You can define lists in a bunch of ways in Haskell. For example, as functions:
{-# LANGUAGE RankNTypes #-}
newtype List a = List { runList :: forall b. (a -> b -> b) -> b -> b }
nil :: List a
nil = List (\_ z -> z )
cons :: a -> List a -> List a
cons x xs = List (\f z -> f x (runList xs f z))
isNil :: List a -> Bool
isNil xs = runList xs (\x xs -> False) True
head :: List a -> a
head xs = runList xs (\x xs -> x) (error "empty list")
tail :: List a -> List a
tail xs | isNil xs = error "empty list"
tail xs = fst (runList xs go (nil, nil))
where go x (xs, xs') = (xs', cons x xs)
foldr :: (a -> b -> b) -> b -> List a -> b
foldr f z xs = runList xs f z
The trick to this implementation is that lists are being represented as functions that execute a fold over the elements of the list:
fromNative :: [a] -> List a
fromNative xs = List (\f z -> foldr f z xs)
toNative :: List a -> [a]
toNative xs = runList xs (:) []
In any case, what really matters is the contract (or laws) that the type and its operations follow, and the performance of implementation. Basically, any implementation that fulfills the contract will give you correct programs, and faster implementations will give you faster programs.
What is the contract of lists? Well, I'm not going to express it in complete detail, but lists obey statements like these:
head (x:xs) == x
tail (x:xs) == xs
[] == []
[] /= x:xs
If xs == ys and x == y, then x:xs == y:ys
foldr f z [] == z
foldr f z (x:xs) == f x (foldr f z xs)
EDIT: And to tie this to augustss' answer:
newtype ExpList a = ExpList (Maybe (a, ExpList a))
toExpList :: List a -> ExpList a
toExpList xs = runList xs (\x xs -> ExpList (Just (x, xs))) (ExpList Nothing)
foldExpList f z (ExpList Nothing) = z
foldExpList f z (ExpList (Just (head, taill))) = f head (foldExpList f z tail)
fromExpList :: ExpList a -> List a
fromExpList xs = List (\f z -> foldExpList f z xs)
You could define lists in terms of Maybe, but not that way do. Your List type cannot be empty. Or did you intend Maybe (List a) to be the replacement of [a]. This seems bad since it doesn't distinguish the list and maybe types.
This would work
newtype List a = List (Maybe (a, List a))
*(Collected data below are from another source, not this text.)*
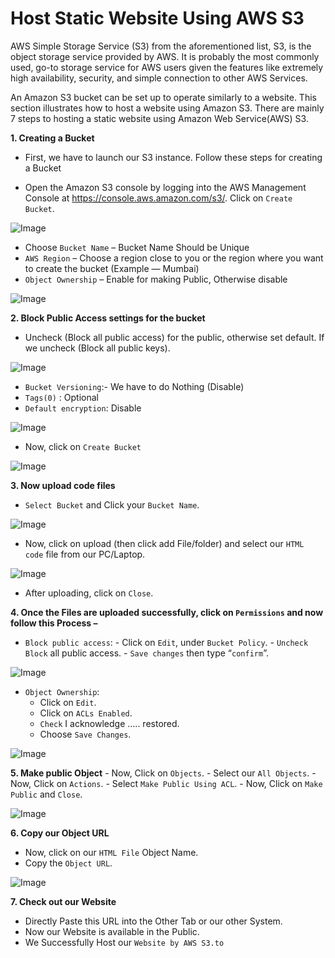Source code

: # Host Static Website Using AWS S3

AWS Simple Storage Service (S3) from the aforementioned list, S3, is the object storage service provided by AWS. It is probably the most commonly used, go-to storage service for AWS users given the features like extremely high availability, security, and simple connection to other AWS Services. 

An Amazon S3 bucket can be set up to operate similarly to a website. This section illustrates how to host a website using Amazon S3. There are mainly 7 steps to hosting a static website using Amazon Web Service(AWS) S3.

**1. Creating a Bucket**

- First, we have to launch our S3 instance. Follow these steps for creating a Bucket

 - Open the Amazon S3 console by logging into the AWS Management Console at https://console.aws.amazon.com/s3/.
 Click on `Create Bucket`.

 ![Image](./images/AWS11.jpg)

 - Choose `Bucket Name` – Bucket Name Should be Unique
 - `AWS Region` –  Choose a region close to you or the region where you want to create the bucket (Example — Mumbai)
 - `Object Ownership` – Enable for making Public, Otherwise disable

![Image](./images/2.png)

**2. Block Public Access settings for the bucket**

- Uncheck (Block all public access) for the public, otherwise set default. If we uncheck (Block all public keys).

![Image](./images/3.png)

- `Bucket Versioning`:- We have to do Nothing (Disable)
- `Tags(0)` : Optional
- `Default encryption`: Disable

![Image](./images/4.png)

- Now, click on `Create Bucket`

![Image](./images/p2.png)

**3. Now upload code files**

- `Select Bucket` and Click your `Bucket Name`.

![Image](./images/p3.png)

- Now, click on upload (then click add File/folder) and select our `HTML code` file from our PC/Laptop.

![Image](./images/p4.png)

- After uploading, click on `Close`.

**4. Once the Files are uploaded successfully, click on `Permissions` and now follow this Process –**

- `Block public access`:
      - Click on `Edit`, under `Bucket Policy`.
      - `Uncheck Block` all public access.
      - `Save changes` then type “`confirm`”.

![Image](./images/p4.png)

- `Object Ownership`: 
    - Click on `Edit`.
    - Click on `ACLs Enabled`.
    - `Check` I acknowledge ….. restored.
    - Choose `Save Changes`.

![Image](./images/10.png)

**5. Make public Object**
      - Now, Click on `Objects`.
      - Select our `All Objects`.
      - Now, Click on `Actions`.
      - Select `Make Public Using ACL`.
      - Now, Click on `Make Public` and `Close`.

![Image](./images/11.png)

**6. Copy our Object URL**
- Now, click on our `HTML File` Object Name.
- Copy the `Object URL`.

![Image](./images/12.png)

**7. Check out our Website**

- Directly Paste this URL into the Other Tab or our other System.
- Now our Website is available in the Public.
- We Successfully Host our `Website by AWS S3.to`
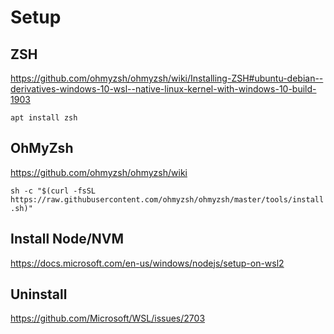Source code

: # Setup

## ZSH

https://github.com/ohmyzsh/ohmyzsh/wiki/Installing-ZSH#ubuntu-debian--derivatives-windows-10-wsl--native-linux-kernel-with-windows-10-build-1903

`apt install zsh`


## OhMyZsh

https://github.com/ohmyzsh/ohmyzsh/wiki

`sh -c "$(curl -fsSL https://raw.githubusercontent.com/ohmyzsh/ohmyzsh/master/tools/install.sh)"`


## Install Node/NVM

https://docs.microsoft.com/en-us/windows/nodejs/setup-on-wsl2


## Uninstall

https://github.com/Microsoft/WSL/issues/2703
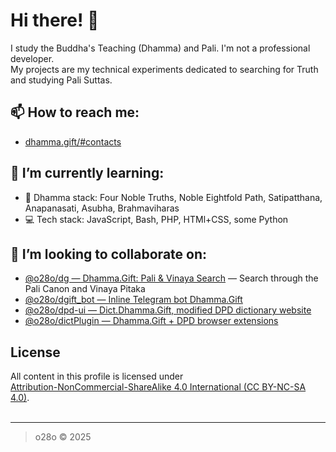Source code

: # Hi there! 👋

I study the Buddha's Teaching (Dhamma) and Pali. I'm not a professional developer.   
My projects are my technical experiments dedicated to searching for Truth and studying Pali Suttas.

## 📫 How to reach me: 

- [dhamma.gift/#contacts](https://dhamma.gift/#contacts)

## 🌱 I’m currently learning:

- 📜 Dhamma stack: Four Noble Truths, Noble Eightfold Path, Satipatthana, Anapanasati, Asubha, Brahmaviharas  
- 💻 Tech stack: JavaScript, Bash, PHP, HTMl+CSS, some Python

## 👯 I’m looking to collaborate on:

- [@o28o/dg — Dhamma.Gift: Pali & Vinaya Search](https://github.com/o28o/dg) — Search through the Pali Canon and Vinaya Pitaka
- [@o28o/dgift_bot — Inline Telegram bot Dhamma.Gift](https://github.com/o28o/dgift_bot)
- [@o28o/dpd-ui — Dict.Dhamma.Gift, modified DPD dictionary website](https://github.com/o28o/dpd-ui)
- [@o28o/dictPlugin — Dhamma.Gift + DPD browser extensions](https://github.com/o28o/dictPlugin)

## License

All content in this profile is licensed under  
[Attribution-NonCommercial-ShareAlike 4.0 International (CC BY-NC-SA 4.0)](https://creativecommons.org/licenses/by-nc-sa/4.0/).  
<img src="https://mirrors.creativecommons.org/presskit/icons/cc.svg" alt="" style="max-width: 1em;max-height:1em;margin-left: .2em;">
<img src="https://mirrors.creativecommons.org/presskit/icons/by.svg" alt="" style="max-width: 1em;max-height:1em;margin-left: .2em;">
<img src="https://mirrors.creativecommons.org/presskit/icons/nc.svg" alt="" style="max-width: 1em;max-height:1em;margin-left: .2em;">
<img src="https://mirrors.creativecommons.org/presskit/icons/sa.svg" alt="" style="max-width: 1em;max-height:1em;margin-left: .2em;">

---
> o28o © 2025

<!--
**o28o/o28o** is a ✨ _special_ ✨ repository because its `README.md` (this file) appears on your GitHub profile.

Here are some ideas to get you started:

- 🔭 I’m currently working on ...
- 🌱 I’m currently learning ...
- 👯 I’m looking to collaborate on ...
- 🤔 I’m looking for help with ...
- 💬 Ask me about ...
- 📫 How to reach me: ...
- 😄 Pronouns: ...
- ⚡ Fun fact: ...
-->
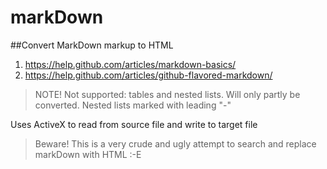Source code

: # markDown
##Convert MarkDown markup to HTML

1. https://help.github.com/articles/markdown-basics/
2. https://help.github.com/articles/github-flavored-markdown/

> NOTE! Not supported: tables and nested lists. Will only partly be converted. Nested lists marked with leading "-"

Uses ActiveX to read from source file and write to target file

> Beware! This is a very crude and ugly attempt to search and replace markDown with HTML :-E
This has some problems. First using this would be more verbose than usual lists, and second, the domain is not isomorphic to lists since we got a pair in there (which can be undefined; adding an extra level in the domain).
If it's a list, it should be an instance of Functor, right?
instance Functor List
where fmap f (List a as) = List (f a) (mapMaybeList f as)
mapMaybeList :: (a -> b) -> Maybe (List a) -> Maybe (List b)
mapMaybeList f as = fmap (fmap f) as
Here's a problem: you can make List an instance of Functor, but your Maybe List is not: even if Maybe was not already an instance of Functor in its own right, you can't directly make a construction like Maybe . List into an instance of anything (you'd need a wrapper type).
Similarly for other typeclasses.
Having said that, with your formulation you can do this, which you can't do with standard Haskell lists:
instance Comonad List
where extract (List a _) = a
duplicate x # (List _ y) = List x (duplicate y)
A Maybe List still wouldn't be comonadic though.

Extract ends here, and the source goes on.